平成28年4月現在(外来担当医表は毎月更新)

外科 大越 崇彦

当院での乳癌治療について

 最新の知識と診断技術、ガイドラインやエビデンスに基づいた治療とフォローアップ、を念頭に治療を行っています。

 画像診断では、デジタルマンモグラフィー、エラスト機能付きエコー、3テスラMRI、などによる精密検査が可能であり、組織診断では、エコーガイド下での、コアニードルバイオプシー(針生検)や吸引細胞診、を実施しています。

 なお、毎月2回、東北大学病院乳腺外科の医師に定期出張をお願いしており、診断が難しい症例や治療方針の選択に迷う症例などについて、相談や実際の診察を行っており、大学病院と同レベルの診療を行っております。

 年間の乳腺疾患手術件数は20-30例で、乳房温存手術を積極的に施行し、半数以上の症例でセンチネルリンパ節生検を行っており、RI法と色素法の併用によってその同定率はほぼ100%です。これにより傷の小さな手術、乳房温存手術が可能となりました。

 術前術後の抗癌剤治療は、専用の外来療法室を利用し、原則的に外来通院で行う体制を整えています。
(なお、放射線療法は、治療可能な他施設に紹介して施行しています。)

 

乳がん検診について

生涯に乳がんを患う日本人女性は、現在、およそ12人に1人と言われており、乳がんで亡くなる女性は、2013年に1万3000人を超え、1980年と比べて約3倍になっています。

年齢別に見ると、乳がんは 30代から増加しはじめ、40歳代後半から50歳代前半にピークがあり、70歳を過ぎてもそれほど減りません。一方、若い年代で乳がんを患う女性もあり、若い時から関心を持つことが大切です。

欧米では、検診受診率の向上により早期発見例が増え、死亡率が年々減っていますが、日本の乳がん検診受診率はOECD(経済協力開発機構)加盟国30か国の中で最低レベルであり、年々死亡率は増加傾向にあります。乳がんは早期発見により適切な治療が出来れば、良好な経過が期待できます。

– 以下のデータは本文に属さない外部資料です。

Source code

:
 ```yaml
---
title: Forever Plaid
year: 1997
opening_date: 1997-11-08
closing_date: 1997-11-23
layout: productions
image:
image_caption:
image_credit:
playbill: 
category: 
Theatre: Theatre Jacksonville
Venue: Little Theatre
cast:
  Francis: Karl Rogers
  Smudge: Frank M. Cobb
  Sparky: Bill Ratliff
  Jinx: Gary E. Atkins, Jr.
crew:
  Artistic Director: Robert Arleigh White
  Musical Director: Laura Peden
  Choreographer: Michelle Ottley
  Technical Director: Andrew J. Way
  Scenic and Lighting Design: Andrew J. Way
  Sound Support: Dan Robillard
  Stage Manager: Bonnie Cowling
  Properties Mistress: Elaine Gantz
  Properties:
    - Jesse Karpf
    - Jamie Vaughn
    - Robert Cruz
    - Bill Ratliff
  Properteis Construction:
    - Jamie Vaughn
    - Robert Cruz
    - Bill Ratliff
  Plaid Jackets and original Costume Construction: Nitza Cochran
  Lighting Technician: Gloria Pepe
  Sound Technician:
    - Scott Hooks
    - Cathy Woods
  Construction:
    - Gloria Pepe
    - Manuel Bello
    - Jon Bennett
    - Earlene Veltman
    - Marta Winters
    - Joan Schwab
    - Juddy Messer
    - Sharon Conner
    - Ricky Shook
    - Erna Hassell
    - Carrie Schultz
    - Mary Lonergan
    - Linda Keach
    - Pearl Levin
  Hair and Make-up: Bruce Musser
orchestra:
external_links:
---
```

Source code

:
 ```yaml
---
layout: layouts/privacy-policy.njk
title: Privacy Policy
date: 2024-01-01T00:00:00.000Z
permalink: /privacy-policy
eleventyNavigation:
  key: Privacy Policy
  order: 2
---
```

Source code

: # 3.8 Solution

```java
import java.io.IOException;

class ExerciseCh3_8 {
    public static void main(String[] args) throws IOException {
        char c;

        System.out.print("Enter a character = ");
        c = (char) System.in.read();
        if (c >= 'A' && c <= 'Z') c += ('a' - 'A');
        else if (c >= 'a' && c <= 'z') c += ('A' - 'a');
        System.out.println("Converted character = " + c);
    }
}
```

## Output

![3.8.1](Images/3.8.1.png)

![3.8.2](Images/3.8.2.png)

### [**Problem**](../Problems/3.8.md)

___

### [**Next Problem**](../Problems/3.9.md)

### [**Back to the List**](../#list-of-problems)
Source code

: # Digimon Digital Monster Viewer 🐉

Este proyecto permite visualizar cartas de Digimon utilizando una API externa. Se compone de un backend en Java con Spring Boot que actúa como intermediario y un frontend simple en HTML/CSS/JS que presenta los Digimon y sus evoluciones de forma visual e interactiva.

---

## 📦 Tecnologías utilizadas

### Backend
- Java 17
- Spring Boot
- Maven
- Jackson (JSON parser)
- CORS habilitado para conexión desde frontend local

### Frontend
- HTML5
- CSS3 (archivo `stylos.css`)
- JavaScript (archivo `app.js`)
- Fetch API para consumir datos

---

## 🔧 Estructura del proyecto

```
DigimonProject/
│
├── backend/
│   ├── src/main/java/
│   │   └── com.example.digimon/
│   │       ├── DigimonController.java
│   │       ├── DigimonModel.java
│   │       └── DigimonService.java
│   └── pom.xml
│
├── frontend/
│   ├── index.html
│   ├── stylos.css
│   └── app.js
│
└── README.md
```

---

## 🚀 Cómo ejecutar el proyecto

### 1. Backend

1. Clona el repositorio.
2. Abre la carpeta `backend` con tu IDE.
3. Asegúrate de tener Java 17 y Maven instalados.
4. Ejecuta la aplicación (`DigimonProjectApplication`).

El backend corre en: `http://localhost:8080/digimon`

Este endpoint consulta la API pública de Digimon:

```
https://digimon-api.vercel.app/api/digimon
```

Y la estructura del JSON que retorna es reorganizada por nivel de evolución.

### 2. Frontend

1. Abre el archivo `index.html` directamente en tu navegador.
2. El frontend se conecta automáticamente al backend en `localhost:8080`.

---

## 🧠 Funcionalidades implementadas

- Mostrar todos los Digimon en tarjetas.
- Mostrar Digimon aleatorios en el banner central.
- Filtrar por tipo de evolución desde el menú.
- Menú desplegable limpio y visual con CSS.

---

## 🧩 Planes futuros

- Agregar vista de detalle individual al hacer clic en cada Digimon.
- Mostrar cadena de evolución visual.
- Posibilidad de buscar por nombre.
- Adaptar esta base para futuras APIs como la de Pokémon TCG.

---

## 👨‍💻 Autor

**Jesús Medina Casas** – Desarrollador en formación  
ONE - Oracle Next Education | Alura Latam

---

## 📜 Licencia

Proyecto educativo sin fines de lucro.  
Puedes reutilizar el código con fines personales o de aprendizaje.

日本で乳がんにかかる人の数は、乳がんで死亡する人の3倍以上であり、これは、もし乳がんにかかっても、生存率が比較的高いことを示しています。

以上の点から、症状のある方は早めの外来受診を、症状のない方は、定期的な乳がん検診を、お勧めしています。

 

マンモグラフィー検査について

 乳房を専用のデジタルX線撮影装置で圧迫しながら撮影します。圧迫することと、最新のデジタル装置によって被爆を減らし、乳房内部の細かい様子が観察しやすくなります。撮影は1方向の場合と2方向の場合があり、時間は15分から20分程度です。X線検査ですので放射線被曝は避けられませんが、乳房だけの部分的なもので、骨髄などへの影響はなく、1回の撮影で受ける放射線被爆による危険性は非常に低いと考えられます。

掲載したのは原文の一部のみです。